Before we begin, I'd like to remind you that comments made during the call may include forward-looking statements as defined in the Private Securities Litigation Reform Act of 1995 as noted in our news release and the Risk Factors section of the company's Form 10-K for the fiscal year ended May 31, 2015.
In providing forward-looking statements, the company assumes no obligation to provide updates to reflect future circumstances or anticipated or unanticipated events. At this time, I'd like to turn the call over to AAR's Chairman, President and Chief Executive Officer, David Storch..
Thank you. Thank you very much and good afternoon to all and thank you for joining us today to discuss our fiscal year third quarter results.
Overall, the businesses delivered good results in what is historically our shortest quarter due to the holidays we have in December and, of course, February, although this year we picked up one day so a shorter month than other months.
I'll share some highlights on our business performance and I'll turn it over to Mike to provide more details on the financials. Our Aviation Service business, we saw sales increase all organically of 9.7% and $30.8 million compared to the prior year. Distribution programs continued to deliver strong results driven by the ramp of recent contracts.
We had a few key wins as well. Subsequent to the quarter-end, we were awarded a five-year, $105 million, firm fixed price contract by NAVAIR, for the procurement of contractor logistics support including commercial depot support and site support to the C-40A aircraft.
We expect that work to commence approximately in 60 days and we're very excited about this winning this contract. The C-40A is a 737 derivative. It's an aircraft we have lots of experience with and, as I indicated, we're pretty excited to have won this contract.
We are pleased and honored that our government customers routinely turn to AAR for comprehensive solutions that rely our broad capability set, deep expertise, and scale. We believe we bring valuable commercial off the shelf programs to the government customer.
During the quarter we signed a power-by-the-hour contract with IBEX Airlines of Japan to support its fleet of CRJs. This win expands our presence in Asia and leverages the CRJ experience we currently have in North America supporting Mesa and Jazz.
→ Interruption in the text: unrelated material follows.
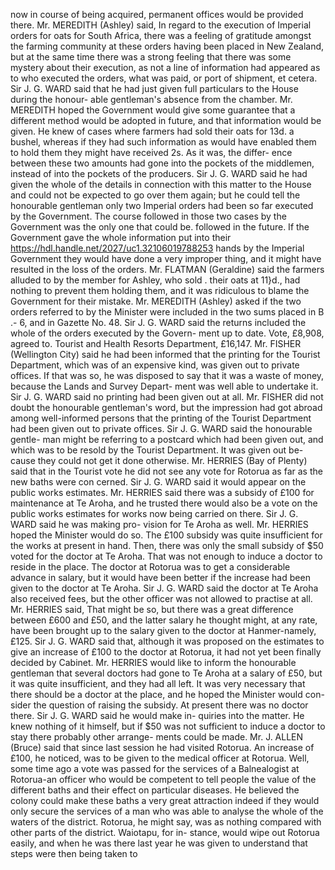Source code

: now in course of being acquired, permanent offices would be provided there. Mr. MEREDITH (Ashley) said, In regard to the execution of Imperial orders for oats for South Africa, there was a feeling of gratitude amongst the farming community at these orders having been placed in New Zealand, but at the same time there was a strong feeling that there was some mystery about their execution, as not a line of information had appeared as to who executed the orders, what was paid, or port of shipment, et cetera. Sir J. G. WARD said that he had just given full particulars to the House during the honour- able gentleman's absence from the chamber. Mr. MEREDITH hoped the Government would give some guarantee that a different method would be adopted in future, and that information would be given. He knew of cases where farmers had sold their oats for 13d. a bushel, whereas if they had such information as would have enabled them to hold them they might have received 2s. As it was, the differ- ence between these two amounts had gone into the pockets of the middlemen, instead of into the pockets of the producers. Sir J. G. WARD said he had given the whole of the details in connection with this matter to the House and could not be expected to go over them again; but he could tell the honourable gentleman only two Imperial orders had been so far executed by the Government. The course followed in those two cases by the Government was the only one that could be. followed in the future. If the Government gave the whole information put into their https://hdl.handle.net/2027/uc1.32106019788253 hands by the Imperial Government they would have done a very improper thing, and it might have resulted in the loss of the orders. Mr. FLATMAN (Geraldine) said the farmers alluded to by the member for Ashley, who sold . their oats at 11}d., had nothing to prevent them holding them, and it was ridiculous to blame the Government for their mistake. Mr. MEREDITH (Ashley) asked if the two orders referred to by the Minister were included in the two sums placed in B .- 6, and in Gazette No. 48. Sir J. G. WARD said the returns included the whole of the orders executed by the Govern- ment up to date. Vote, £8,908, agreed to. Tourist and Health Resorts Department, £16,147. Mr. FISHER (Wellington City) said he had been informed that the printing for the Tourist Department, which was of an expensive kind, was given out to private offices. If that was so, he was disposed to say that it was a waste of money, because the Lands and Survey Depart- ment was well able to undertake it. Sir J. G. WARD said no printing had been given out at all. Mr. FISHER did not doubt the honourable gentleman's word, but the impression had got abroad among well-informed persons that the printing of the Tourist Department had been given out to private offices. Sir J. G. WARD said the honourable gentle- man might be referring to a postcard which had been given out, and which was to be resold by the Tourist Department. It was given out be- cause they could not get it done otherwise. Mr. HERRIES (Bay of Plenty) said that in the Tourist vote he did not see any vote for Rotorua as far as the new baths were con cerned. Sir J. G. WARD said it would appear on the public works estimates. Mr. HERRIES said there was a subsidy of £100 for maintenance at Te Aroha, and he trusted there would also be a vote on the public works estimates for works now being carried on there. Sir J. G. WARD said he was making pro- vision for Te Aroha as well. Mr. HERRIES hoped the Minister would do so. The £100 subsidy was quite insufficient for the works at present in hand. Then, there was only the small subsidy of $50 voted for the doctor at Te Aroha. That was not enough to induce a doctor to reside in the place. The doctor at Rotorua was to get a considerable advance in salary, but it would have been better if the increase had been given to the doctor at Te Aroha. Sir J. G. WARD said the doctor at Te Aroha also received fees, but the other officer was not allowed to practise at all. Mr. HERRIES said, That might be so, but there was a great difference between £600 and £50, and the latter salary he thought might, at any rate, have been brought up to the salary given to the doctor at Hanmer-namely, £125. Sir J. G. WARD said that, although it was proposed on the estimates to give an increase of £100 to the doctor at Rotorua, it had not yet been finally decided by Cabinet. Mr. HERRIES would like to inform the honourable gentleman that several doctors had gone to Te Aroha at a salary of £50, but it was quite insufficient, and they had all left. It was very necessary that there should be a doctor at the place, and he hoped the Minister would con- sider the question of raising the subsidy. At present there was no doctor there. Sir J. G. WARD said he would make in- quiries into the matter. He knew nothing of it himself, but if $50 was not sufficient to induce a doctor to stay there probably other arrange- ments could be made. Mr. J. ALLEN (Bruce) said that since last session he had visited Rotorua. An increase of £100, he noticed, was to be given to the medical officer at Rotorua. Well, some time ago a vote was passed for the services of a Balnealogist at Rotorua-an officer who would be competent to tell people the value of the different baths and their effect on particular diseases. He believed the colony could make these baths a very great attraction indeed if they would only secure the services of a man who was able to analyse the whole of the waters of the district. Rotorua, he might say, was as nothing compared with other parts of the district. Waiotapu, for in- stance, would wipe out Rotorua easily, and when he was there last year he was given to understand that steps were then being taken to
And on top of these wins, the pipeline for new business opportunities is strong and hopefully, in Q4, we'll be able to complete some of the transactions that are currently being negotiated. Our MRO operations experienced double-digit growth, capacity utilization. Our hangar network continues to be strong.
We also saw higher volumes in our landing gear repair, component repair and engineering business lines. Moving over to Expeditionary Services, we saw sales decline of 8.1 million from the prior-year quarter. Mobility sales were down. Demand continues to be challenged there.
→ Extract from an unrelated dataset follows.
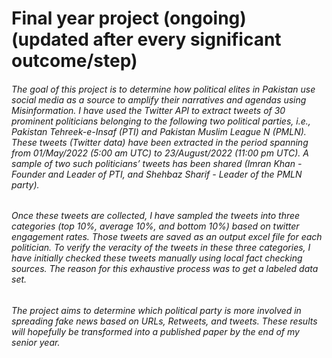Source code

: # Final year project (ongoing) (updated after every significant outcome/step)

###### The goal of this project is to determine how political elites in Pakistan use social media as a source to amplify their narratives and agendas using Misinformation. I have used the Twitter API to extract tweets of 30 prominent politicians belonging to the following two political parties, i.e., Pakistan Tehreek-e-Insaf (PTI) and Pakistan Muslim League N (PMLN). These tweets (Twitter data) have been extracted in the period spanning from 01/May/2022 (5:00 am UTC) to 23/August/2022 (11:00 pm UTC). A sample of two such politicians’ tweets has been shared (Imran Khan - Founder and Leader of PTI, and Shehbaz Sharif - Leader of the PMLN party).  

###### Once these tweets are collected, I have sampled the tweets into three categories (top 10%, average 10%, and bottom 10%) based on twitter engagement rates. Those tweets are saved as an output excel file for each politician. To verify the veracity of the tweets in these three categories, I have initially checked these tweets manually using local fact checking sources. The reason for this exhaustive process was to get a labeled data set. 

###### The project aims to determine which political party is more involved in spreading fake news based on URLs, Retweets, and tweets. These results will hopefully be transformed into a published paper by the end of my senior year.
But, as you know, we continue to be an industry leader with strong product offering and, if you look back in time, you'll note that from time to time that business does experience soft periods and then followed typically by periods of great strength.
We remain optimistic with what the future holds for that business, even though today we're in a soft period. We recently announced a five-year, $49 million contract with the U.S. Army for the next generation automatic test shelters, an extension of contracts we've had in the past and we're very excited to have won that contract.
Airlift revenue was up year-over-year. As we've talked about in the past, we commence operations on the Falkland contract. That begins April 1. We're operating two brand new AW189 helicopters. We've been spending the last few months in training, in preparation.
There’s been a cost, if you will, that has been associated with those contracts against - costs associated with that contract running against our numbers in Qs 2 and 3 and, in Q4, that program turned positive. The aircraft are on site and all the necessary training and approvals are on schedule, so we're very excited.
This will be our first search and rescue contract that we've had and we're pretty pleased with that as well. In addition, we formally launched our Rotorcraft Services business, which offers a suite of aftermarket sport services from across AAR and is rooted in our experience as an operator of the helicopters in our airlift operation.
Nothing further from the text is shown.